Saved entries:
- - -

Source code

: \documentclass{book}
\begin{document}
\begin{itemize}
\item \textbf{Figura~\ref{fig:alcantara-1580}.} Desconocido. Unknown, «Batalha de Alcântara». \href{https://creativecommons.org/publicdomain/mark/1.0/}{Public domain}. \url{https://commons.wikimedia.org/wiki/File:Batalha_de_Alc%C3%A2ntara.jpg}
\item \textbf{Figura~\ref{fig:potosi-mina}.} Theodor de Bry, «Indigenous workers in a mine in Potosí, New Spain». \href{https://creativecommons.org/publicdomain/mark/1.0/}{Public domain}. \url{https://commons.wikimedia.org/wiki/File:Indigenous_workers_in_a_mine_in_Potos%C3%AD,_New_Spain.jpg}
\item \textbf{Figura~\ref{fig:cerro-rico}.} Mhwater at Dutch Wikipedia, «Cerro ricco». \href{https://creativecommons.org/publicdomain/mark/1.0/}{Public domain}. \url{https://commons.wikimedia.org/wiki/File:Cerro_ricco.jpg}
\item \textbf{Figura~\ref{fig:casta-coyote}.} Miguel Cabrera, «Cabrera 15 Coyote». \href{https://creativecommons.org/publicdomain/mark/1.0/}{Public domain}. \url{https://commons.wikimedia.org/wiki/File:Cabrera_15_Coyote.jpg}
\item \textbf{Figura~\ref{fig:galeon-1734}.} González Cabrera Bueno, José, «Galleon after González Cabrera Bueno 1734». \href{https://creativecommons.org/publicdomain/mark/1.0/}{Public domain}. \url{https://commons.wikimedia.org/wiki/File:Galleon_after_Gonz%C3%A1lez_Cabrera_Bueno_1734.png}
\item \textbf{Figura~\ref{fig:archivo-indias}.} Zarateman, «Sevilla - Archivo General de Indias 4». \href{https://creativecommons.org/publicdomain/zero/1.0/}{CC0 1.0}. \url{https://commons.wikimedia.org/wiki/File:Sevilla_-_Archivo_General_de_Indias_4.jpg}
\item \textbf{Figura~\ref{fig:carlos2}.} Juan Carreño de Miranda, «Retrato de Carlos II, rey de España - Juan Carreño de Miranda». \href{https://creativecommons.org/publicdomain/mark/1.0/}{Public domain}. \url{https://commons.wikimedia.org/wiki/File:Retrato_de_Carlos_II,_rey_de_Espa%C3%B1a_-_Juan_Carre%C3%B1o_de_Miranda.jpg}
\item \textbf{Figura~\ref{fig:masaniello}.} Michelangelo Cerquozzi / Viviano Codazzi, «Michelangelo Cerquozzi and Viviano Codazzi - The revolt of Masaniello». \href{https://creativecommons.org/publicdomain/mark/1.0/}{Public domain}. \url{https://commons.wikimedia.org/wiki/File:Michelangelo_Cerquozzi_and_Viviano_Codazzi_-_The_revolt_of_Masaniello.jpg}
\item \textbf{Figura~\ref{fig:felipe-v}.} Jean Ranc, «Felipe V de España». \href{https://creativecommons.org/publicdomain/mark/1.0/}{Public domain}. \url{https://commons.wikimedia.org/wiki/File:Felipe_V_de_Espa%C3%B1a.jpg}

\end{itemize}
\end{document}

- - -

**Work to complete**
Print out every record again, exactly and in full.

**Completed exercise**
Source code

: \documentclass{book}
\begin{document}
\begin{itemize}
\item \textbf{Figura~\ref{fig:alcantara-1580}.} Desconocido. Unknown, «Batalha de Alcântara». \href{https://creativecommons.org/publicdomain/mark/1.0/}{Public domain}. \url{https://commons.wikimedia.org/wiki/File:Batalha_de_Alc%C3%A2ntara.jpg}
\item \textbf{Figura~\ref{fig:potosi-mina}.} Theodor de Bry, «Indigenous workers in a mine in Potosí, New Spain». \href{https://creativecommons.org/publicdomain/mark/1.0/}{Public domain}. \url{https://commons.wikimedia.org/wiki/File:Indigenous_workers_in_a_mine_in_Potos%C3%AD,_New_Spain.jpg}
\item \textbf{Figura~\ref{fig:cerro-rico}.} Mhwater at Dutch Wikipedia, «Cerro ricco». \href{https://creativecommons.org/publicdomain/mark/1.0/}{Public domain}. \url{https://commons.wikimedia.org/wiki/File:Cerro_ricco.jpg}
\item \textbf{Figura~\ref{fig:casta-coyote}.} Miguel Cabrera, «Cabrera 15 Coyote». \href{https://creativecommons.org/publicdomain/mark/1.0/}{Public domain}. \url{https://commons.wikimedia.org/wiki/File:Cabrera_15_Coyote.jpg}
\item \textbf{Figura~\ref{fig:galeon-1734}.} González Cabrera Bueno, José, «Galleon after González Cabrera Bueno 1734». \href{https://creativecommons.org/publicdomain/mark/1.0/}{Public domain}. \url{https://commons.wikimedia.org/wiki/File:Galleon_after_Gonz%C3%A1lez_Cabrera_Bueno_1734.png}
\item \textbf{Figura~\ref{fig:archivo-indias}.} Zarateman, «Sevilla - Archivo General de Indias 4». \href{https://creativecommons.org/publicdomain/zero/1.0/}{CC0 1.0}. \url{https://commons.wikimedia.org/wiki/File:Sevilla_-_Archivo_General_de_Indias_4.jpg}
\item \textbf{Figura~\ref{fig:carlos2}.} Juan Carreño de Miranda, «Retrato de Carlos II, rey de España - Juan Carreño de Miranda». \href{https://creativecommons.org/publicdomain/mark/1.0/}{Public domain}. \url{https://commons.wikimedia.org/wiki/File:Retrato_de_Carlos_II,_rey_de_Espa%C3%B1a_-_Juan_Carre%C3%B1o_de_Miranda.jpg}
\item \textbf{Figura~\ref{fig:masaniello}.} Michelangelo Cerquozzi / Viviano Codazzi, «Michelangelo Cerquozzi and Viviano Codazzi - The revolt of Masaniello». \href{https://creativecommons.org/publicdomain/mark/1.0/}{Public domain}. \url{https://commons.wikimedia.org/wiki/File:Michelangelo_Cerquozzi_and_Viviano_Codazzi_-_The_revolt_of_Masaniello.jpg}
\item \textbf{Figura~\ref{fig:felipe-v}.} Jean Ranc, «Felipe V de España». \href{https://creativecommons.org/publicdomain/mark/1.0/}{Public domain}. \url{https://commons.wikimedia.org/wiki/File:Felipe_V_de_Espa%C3%B1a.jpg}

\end{itemize}
\end{document}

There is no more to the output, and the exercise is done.